Likewise, conditional analyses showed that 116 of the 129 novel allele associations were still significant after conditioning the most significant alleles of each phenotype (false discovery rate < 5%). Further, we found an additional 366 significant novel variant associations (false discovery rate < 5%) when conditioning on the most significant alleles for each phenotype, again suggesting that WES has increased power compared to imputation and supporting the validity of the likely novel allele associations found above. See Supplementary Data 22 for full conditional analyses results.

Lastly, among phenotypes which were analyzed in more than one ancestry and could therefore be meta-analyzed, there were no strong signal of heterogeneity in HLA associations.
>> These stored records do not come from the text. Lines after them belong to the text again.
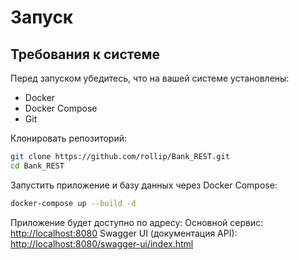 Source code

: # Запуск

## Требования к системе

Перед запуском убедитесь, что на вашей системе установлены:

* Docker
* Docker Compose
* Git

Клонировать репозиторий:

```bash
git clone https://github.com/rollip/Bank_REST.git
cd Bank_REST
```

Запустить приложение и базу данных через Docker Compose:

```bash
docker-compose up --build -d 
```

Приложение будет доступно по адресу:
Основной сервис: [http://localhost:8080](http://localhost:8080)
Swagger UI (документация API): [http://localhost:8080/swagger-ui/index.html](http://localhost:8080/swagger-ui/index.html)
Indeed, qq-Plots of heterogeneity p-values show that there were no heterogeneous effects using our genome-wide threshold (p < 5 × 10−8/11), and only one association with p-value lower than the Bonferroni threshold (p < 0.05/13,576) at DOB*01:02:01 for type 1 diabetes mellitus (see Supplementary Data 20 and Supplementary Fig. 8).

In summary, these findings suggest that WES-based HLA calling can identify many novel HLA-disease associations, possibly with large effects, compared to those identified through imputation-based approaches.

Replication analyses in the Estonian biobank

We performed the same analyses with 2-field imputed HLA alleles from the Estonian Biobank (Supplementary Data 23). Of the 341 allele associations found above, 196 were imputed and available for analyses. Of those 196 alleles, 123 were of the same effect direction and had a p-value less than the Bonferroni correction (p < 0.05/196) and another 25 had a p-value less than 0.05 (but above the Bonferroni correction). There was one additional allele with a p-value less than the Bonferroni correction and with an opposite effect direction. As suspected, of the potentially novel associations found above, only 8 were found in the list of imputed alleles, only 2 of which had a p-value less than 0.05 in the Estonian Biobank results. This again supports that WES-based HLA calling provides reliable and more accurate results than imputation-based methods.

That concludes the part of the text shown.